HELP PLZ and explain:)

Answer 1

Given x, y, a, b are positive numbers

`x^(-2/3)=a^(-2)=>x^(-1/3)=\pm{a^(-1)}=>x^(-1/3)=a^(-1)........[x,a >0]`

`y^(2/3)=b^4=>y^(1/3)=\pm{b^2}=>y^(1/3)=b^2..........[y,b >0]`


`(xy)^(-1/3)=x^(-1/3)*y^(-1/3)`

`=x^(-1/3)*y^(-1/3)`

`=a^(-1)*b^(-2)`

`=(1)/(ab^2)`.

Answer 2

First, remember: taking the nth root of a number a is the same as raising that number to the 1/n power or:
`\sqrt[n]{a} = a^{ (1)/(n)}`.
>> That may sound super mathematical, but here's an example to help you understand it better:
Let's say you're trying to find the cube root of a number a:
`\sqrt[3]{a}` and a is a bizarre value like
`x^(120)`:

Since
`\sqrt[3]{a} = a^{ (1)/(3)}`, you would calculate:
`\sqrt[3]{a} = \sqrt[3]{x^(120)} = x^{120 * (1)/(3)}`. Remember that you multiply exponents when you're raising a power to a power!
Finally, simplify:
`x^{120 * (1)/(3)} = x^{(120)/(3)} = x^(40)`

----

Let's get back to the problem:
This is a problem you'll have to take step-by-step.
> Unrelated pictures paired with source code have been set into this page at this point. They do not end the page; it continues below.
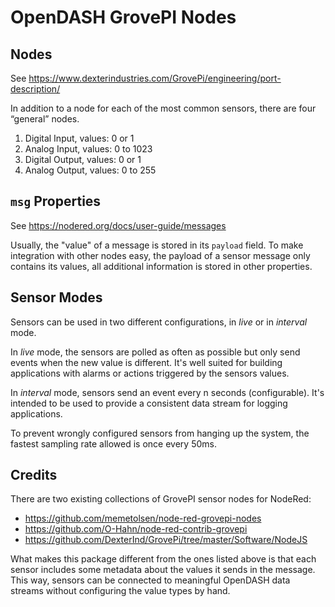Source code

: # OpenDASH GrovePI Nodes

## Nodes

See <https://www.dexterindustries.com/GrovePi/engineering/port-description/>

In addition to a node for each of the most common sensors,
there are four “general” nodes.

1. Digital Input, values: 0 or 1
2. Analog Input, values: 0 to 1023
3. Digital Output, values: 0 or 1
4. Analog Output, values: 0 to 255

## `msg` Properties

See <https://nodered.org/docs/user-guide/messages>

Usually, the "value" of a message is stored in its `payload` field.
To make integration with other nodes easy, the payload of a sensor
message only contains its values, all additional information is stored
in other properties.

## Sensor Modes

Sensors can be used in two different configurations, in _live_ or in
_interval_ mode.

In _live_ mode, the sensors are polled as often as possible but only
send events when the new value is different.  It's well suited for
building applications with alarms or actions triggered by the sensors
values.

In _interval_ mode, sensors send an event every n seconds
(configurable).  It's intended to be used to provide a consistent data
stream for logging applications.

To prevent wrongly configured sensors from hanging up the system,
the fastest sampling rate allowed is once every 50ms.

## Credits

There are two existing collections of GrovePI sensor nodes for NodeRed:
- <https://github.com/memetolsen/node-red-grovepi-nodes>
- <https://github.com/O-Hahn/node-red-contrib-grovepi>
- <https://github.com/DexterInd/GrovePi/tree/master/Software/NodeJS>

What makes this package different from the ones listed above is that
each sensor includes some metadata about the values it sends in the
message. This way, sensors can be connected to meaningful OpenDASH
data streams without configuring the value types by hand.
Since you want to find
`(xy)^{- (1)/(3) }` in terms of a and b, you know you'll have to substitute a in for x and y in for b. That means you'll have to first isolate the variables x and y:

1) You're given
`x^{- (2)/(3)} = a^(-2)`. To solve this for x, you must take the
`- (2)/(3)` root of both sides or raise both sides to
`(1)/(-(2)/(3)) = - (3)/(2)`:

`x^{- (2)/(3)} = a^(-2) \\ x^{- (2)/(3)* - (3)/(2)} = a^{-2* - (3)/(2)} \\ x^(1) = a^(3) \\ x=a^(3)`

2) You're also given
`y^{ (2)/(3)} = b^(4)`. To solve for y, take the
`(2)/(3)` root of both sides, or raise both sides to
`(1)/( (2)/(3)) = (3)/(2)`:

`y^{ (2)/(3)} = b^(4) \\ y^{ (2)/(3)* (3)/(2) } = b^{4* (3)/(2)} \\ y^( 1) = b^(6) \\ y = b^(6)`

Now you have x and y in terms of a and b: x=a^{3} and y = b^{6}. Put it into the equation
`(xy)^{- (1)/(3)}`:

`(xy)^{- (1)/(3)} = (a^(3)b^(6))^{- (1)/(3)}`

To simplify, remember another rule about exponents:
`(ab)^(n) = a^(n) * b^(n)`. That means you can distribute the
`(-1)/(3)` power to both the
`a^(3)` and the
`b^(6)`:

`(a^(3)b^(6))^{- (1)/(3)} \\ = ( a^{3*- (1)/(3)} )(b^{6*- (1)/(3)}) \\ =a^(-1)b^(- 2)`


`a^(-1)b^(- 2)` is your final answer, unless you want to simplify it further using the negative exponents rule
`b^(-n)= (1)/( b^(n))`, meaning:

`a^(-1)b^(- 2) \\ = (1)/( a^(1)) * (1)/( b^(2)) \\ = (1)/(ab^(2))`

So,
`(1)/(ab^(2))` is your completely simplified final answer.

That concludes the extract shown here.